(Stored data entries)
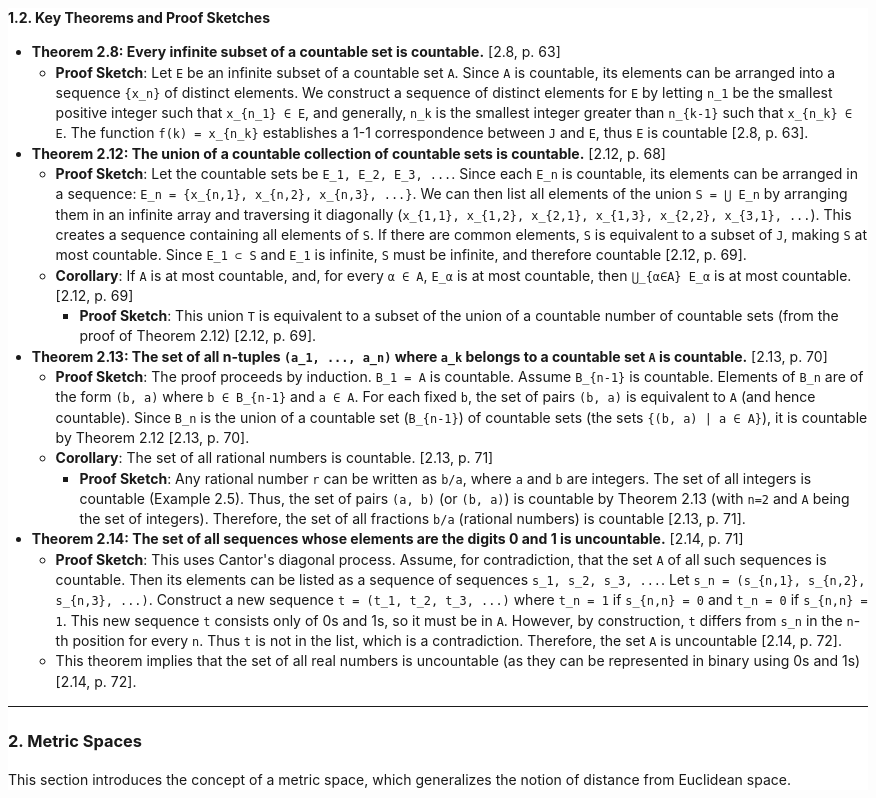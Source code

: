 **1.2. Key Theorems and Proof Sketches**

*   **Theorem 2.8: Every infinite subset of a countable set is countable.** [2.8, p. 63]
    *   **Proof Sketch**: Let `E` be an infinite subset of a countable set `A`. Since `A` is countable, its elements can be arranged into a sequence `{x_n}` of distinct elements. We construct a sequence of distinct elements for `E` by letting `n_1` be the smallest positive integer such that `x_{n_1} ∈ E`, and generally, `n_k` is the smallest integer greater than `n_{k-1}` such that `x_{n_k} ∈ E`. The function `f(k) = x_{n_k}` establishes a 1-1 correspondence between `J` and `E`, thus `E` is countable [2.8, p. 63].
*   **Theorem 2.12: The union of a countable collection of countable sets is countable.** [2.12, p. 68]
    *   **Proof Sketch**: Let the countable sets be `E_1, E_2, E_3, ...`. Since each `E_n` is countable, its elements can be arranged in a sequence: `E_n = {x_{n,1}, x_{n,2}, x_{n,3}, ...}`. We can then list all elements of the union `S = ⋃ E_n` by arranging them in an infinite array and traversing it diagonally (`x_{1,1}, x_{1,2}, x_{2,1}, x_{1,3}, x_{2,2}, x_{3,1}, ...`). This creates a sequence containing all elements of `S`. If there are common elements, `S` is equivalent to a subset of `J`, making `S` at most countable. Since `E_1 ⊂ S` and `E_1` is infinite, `S` must be infinite, and therefore countable [2.12, p. 69].
    *   **Corollary**: If `A` is at most countable, and, for every `α ∈ A`, `E_α` is at most countable, then `⋃_{α∈A} E_α` is at most countable. [2.12, p. 69]
        *   **Proof Sketch**: This union `T` is equivalent to a subset of the union of a countable number of countable sets (from the proof of Theorem 2.12) [2.12, p. 69].
*   **Theorem 2.13: The set of all n-tuples `(a_1, ..., a_n)` where `a_k` belongs to a countable set `A` is countable.** [2.13, p. 70]
    *   **Proof Sketch**: The proof proceeds by induction. `B_1 = A` is countable. Assume `B_{n-1}` is countable. Elements of `B_n` are of the form `(b, a)` where `b ∈ B_{n-1}` and `a ∈ A`. For each fixed `b`, the set of pairs `(b, a)` is equivalent to `A` (and hence countable). Since `B_n` is the union of a countable set (`B_{n-1}`) of countable sets (the sets `{(b, a) | a ∈ A}`), it is countable by Theorem 2.12 [2.13, p. 70].
    *   **Corollary**: The set of all rational numbers is countable. [2.13, p. 71]
        *   **Proof Sketch**: Any rational number `r` can be written as `b/a`, where `a` and `b` are integers. The set of all integers is countable (Example 2.5). Thus, the set of pairs `(a, b)` (or `(b, a)`) is countable by Theorem 2.13 (with `n=2` and `A` being the set of integers). Therefore, the set of all fractions `b/a` (rational numbers) is countable [2.13, p. 71].
*   **Theorem 2.14: The set of all sequences whose elements are the digits 0 and 1 is uncountable.** [2.14, p. 71]
    *   **Proof Sketch**: This uses Cantor's diagonal process. Assume, for contradiction, that the set `A` of all such sequences is countable. Then its elements can be listed as a sequence of sequences `s_1, s_2, s_3, ...`. Let `s_n = (s_{n,1}, s_{n,2}, s_{n,3}, ...)`. Construct a new sequence `t = (t_1, t_2, t_3, ...)` where `t_n = 1` if `s_{n,n} = 0` and `t_n = 0` if `s_{n,n} = 1`. This new sequence `t` consists only of 0s and 1s, so it must be in `A`. However, by construction, `t` differs from `s_n` in the `n`-th position for every `n`. Thus `t` is not in the list, which is a contradiction. Therefore, the set `A` is uncountable [2.14, p. 72].
    *   This theorem implies that the set of all real numbers is uncountable (as they can be represented in binary using 0s and 1s) [2.14, p. 72].

---

### 2. Metric Spaces

This section introduces the concept of a metric space, which generalizes the notion of distance from Euclidean space.
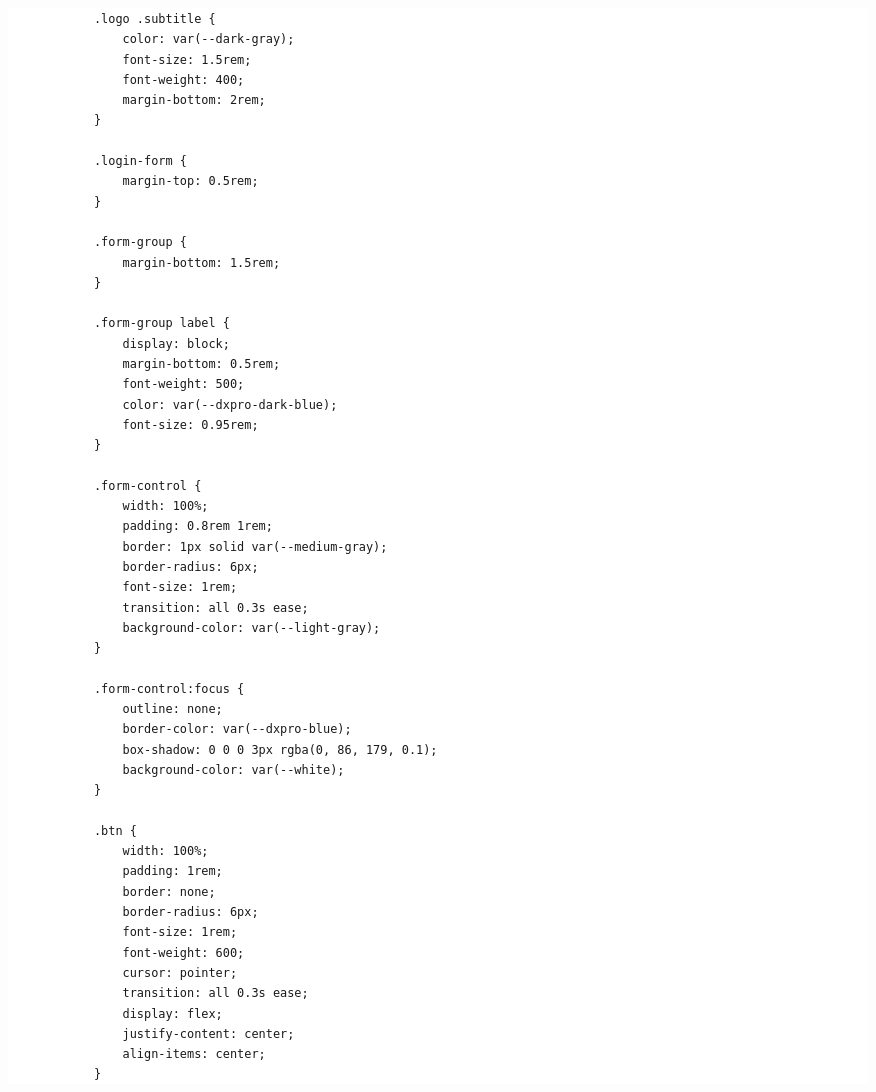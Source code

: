                 .logo .subtitle {
                    color: var(--dark-gray);
                    font-size: 1.5rem;
                    font-weight: 400;
                    margin-bottom: 2rem;
                }
                
                .login-form {
                    margin-top: 0.5rem;
                }
                
                .form-group {
                    margin-bottom: 1.5rem;
                }
                
                .form-group label {
                    display: block;
                    margin-bottom: 0.5rem;
                    font-weight: 500;
                    color: var(--dxpro-dark-blue);
                    font-size: 0.95rem;
                }
                
                .form-control {
                    width: 100%;
                    padding: 0.8rem 1rem;
                    border: 1px solid var(--medium-gray);
                    border-radius: 6px;
                    font-size: 1rem;
                    transition: all 0.3s ease;
                    background-color: var(--light-gray);
                }
                
                .form-control:focus {
                    outline: none;
                    border-color: var(--dxpro-blue);
                    box-shadow: 0 0 0 3px rgba(0, 86, 179, 0.1);
                    background-color: var(--white);
                }
                
                .btn {
                    width: 100%;
                    padding: 1rem;
                    border: none;
                    border-radius: 6px;
                    font-size: 1rem;
                    font-weight: 600;
                    cursor: pointer;
                    transition: all 0.3s ease;
                    display: flex;
                    justify-content: center;
                    align-items: center;
                }
                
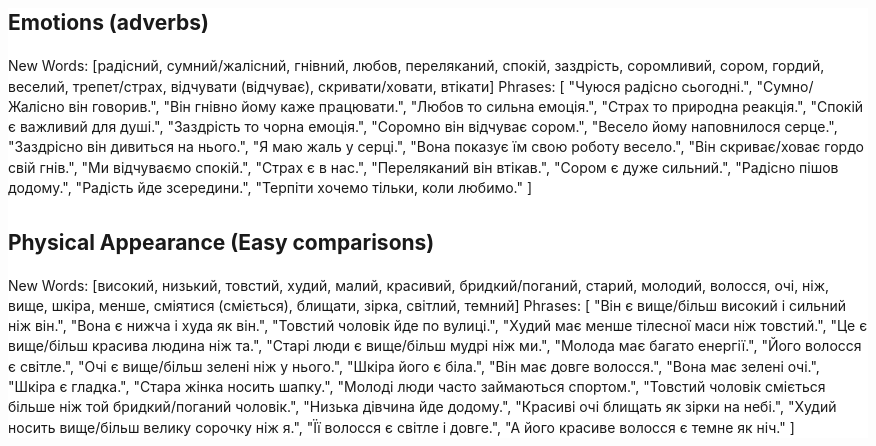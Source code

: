 ## Emotions (adverbs)
New Words: [радісний, сумний/жалісний, гнівний, любов, переляканий, спокій, заздрість, соромливий, сором, гордий, веселий, трепет/страх, відчувати (відчуває), скривати/ховати, втікати]
Phrases: [
    "Чуюся радісно сьогодні.",
    "Сумно/Жалісно він говорив.",
    "Він гнівно йому каже працювати.",
    "Любов то сильна емоція.",
    "Страх то природна реакція.",
    "Спокій є важливий для душі.",
    "Заздрість то чорна емоція.",
    "Соромно він відчуває сором.",
    "Весело йому наповнилося серце.",
    "Заздрісно він дивиться на нього.",
    "Я маю жаль у серці.",
    "Вона показує їм свою роботу весело.",
    "Він скриває/ховає гордо свій гнів.",
    "Ми відчуваємо спокій.",
    "Страх є в нас.",
    "Переляканий він втікав.",
    "Сором є дуже сильний.",
    "Радісно пішов додому.",
    "Радість йде зсередини.",
    "Терпіти хочемо тільки, коли любимо."
]

## Physical Appearance (Easy comparisons)
New Words: [високий, низький, товстий, худий, малий, красивий, бридкий/поганий, старий, молодий, волосся, очі, ніж, вище, шкіра, менше, сміятися (сміється), блищати, зірка, світлий, темний]
Phrases: [
    "Він є вище/більш високий і сильний ніж він.",
    "Вона є нижча і худа як він.",
    "Товстий чоловік йде по вулиці.",
    "Худий має менше тілесної маси ніж товстий.",
    "Це є вище/більш красива людина ніж та.",
    "Старі люди є вище/більш мудрі ніж ми.",
    "Молода має багато енергії.",
    "Його волосся є світле.",
    "Очі є вище/більш зелені ніж у нього.",
    "Шкіра його є біла.",
    "Він має довге волосся.",
    "Вона має зелені очі.",
    "Шкіра є гладка.",
    "Стара жінка носить шапку.",
    "Молоді люди часто займаються спортом.",
    "Товстий чоловік сміється більше ніж той бридкий/поганий чоловік.",
    "Низька дівчина йде додому.",
    "Красиві очі блищать як зірки на небі.",
    "Худий носить вище/більш велику сорочку ніж я.",
    "Її волосся є світле і довге.",
    "А його красиве волосся є темне як ніч."
]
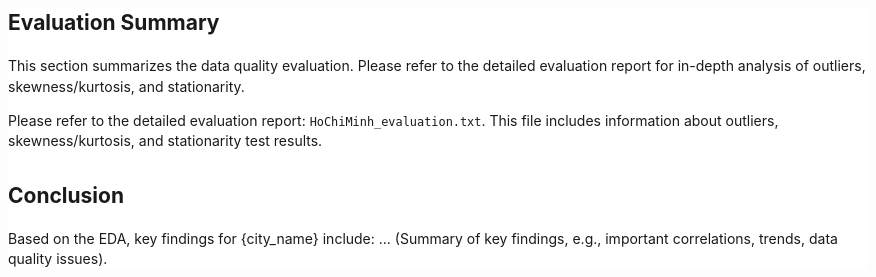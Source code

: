 ## Evaluation Summary
This section summarizes the data quality evaluation. Please refer to the detailed evaluation report for in-depth analysis of outliers, skewness/kurtosis, and stationarity.

Please refer to the detailed evaluation report: `HoChiMinh_evaluation.txt`.
This file includes information about outliers, skewness/kurtosis, and stationarity test results.

## Conclusion
Based on the EDA, key findings for {city_name} include: ... (Summary of key findings, e.g., important correlations, trends, data quality issues).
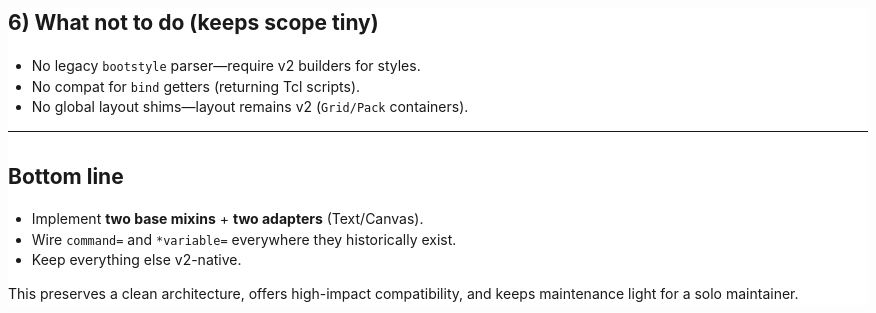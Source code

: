 
## 6) What **not** to do (keeps scope tiny)

- No legacy `bootstyle` parser—require v2 builders for styles.
- No compat for `bind` getters (returning Tcl scripts).
- No global layout shims—layout remains v2 (`Grid/Pack` containers).

---

## Bottom line

- Implement **two base mixins** + **two adapters** (Text/Canvas).
- Wire `command=` and `*variable=` everywhere they historically exist.
- Keep everything else v2-native.

This preserves a clean architecture, offers high-impact compatibility, and keeps maintenance light for a solo
maintainer.
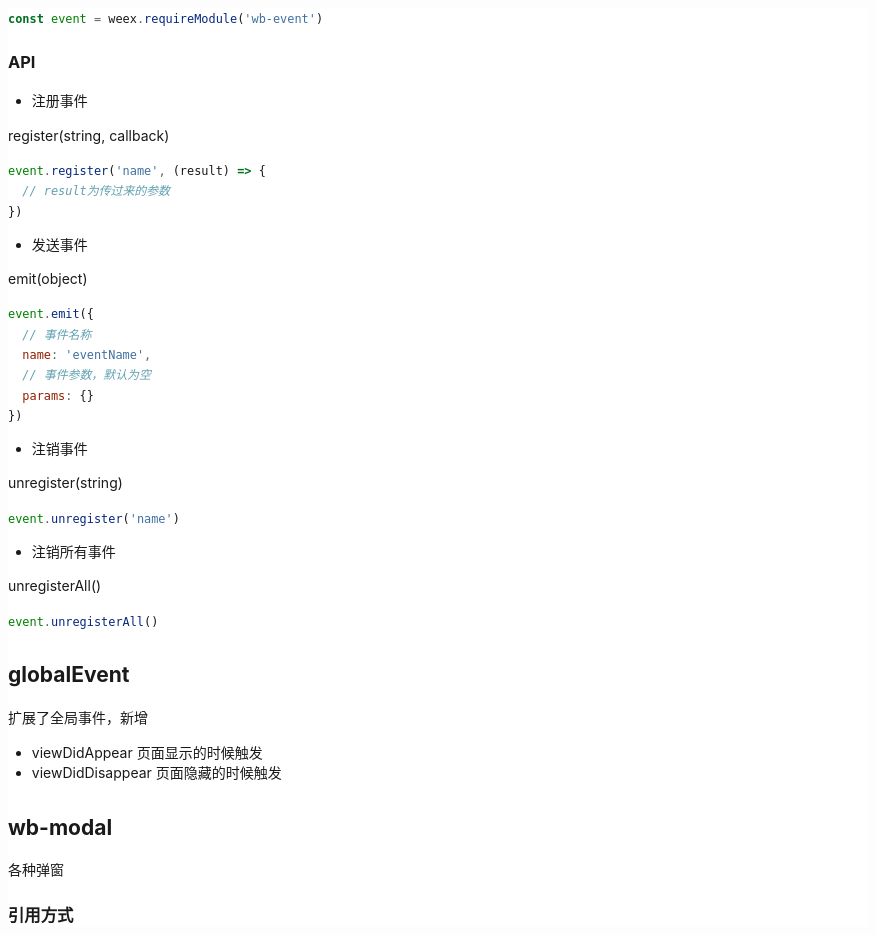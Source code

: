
 ```js
const event = weex.requireModule('wb-event')
```

### API

- 注册事件

register(string, callback)

```js
event.register('name', (result) => {
  // result为传过来的参数
})
```

- 发送事件

emit(object)

```js
event.emit({
  // 事件名称
  name: 'eventName',
  // 事件参数，默认为空
  params: {}
})
```

- 注销事件

unregister(string)

```js
event.unregister('name')
```

- 注销所有事件

unregisterAll()

```js
event.unregisterAll()
```

## globalEvent

扩展了全局事件，新增

- viewDidAppear 页面显示的时候触发
- viewDidDisappear 页面隐藏的时候触发

## wb-modal

各种弹窗

### 引用方式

* [What you should do] Return every line holding the word "Please" from the records.

* [Response for this exercise]
This section summarizes the data quality evaluation. Please refer to the detailed evaluation report for in-depth analysis of outliers, skewness/kurtosis, and stationarity.
Please refer to the detailed evaluation report: `HoChiMinh_evaluation.txt`.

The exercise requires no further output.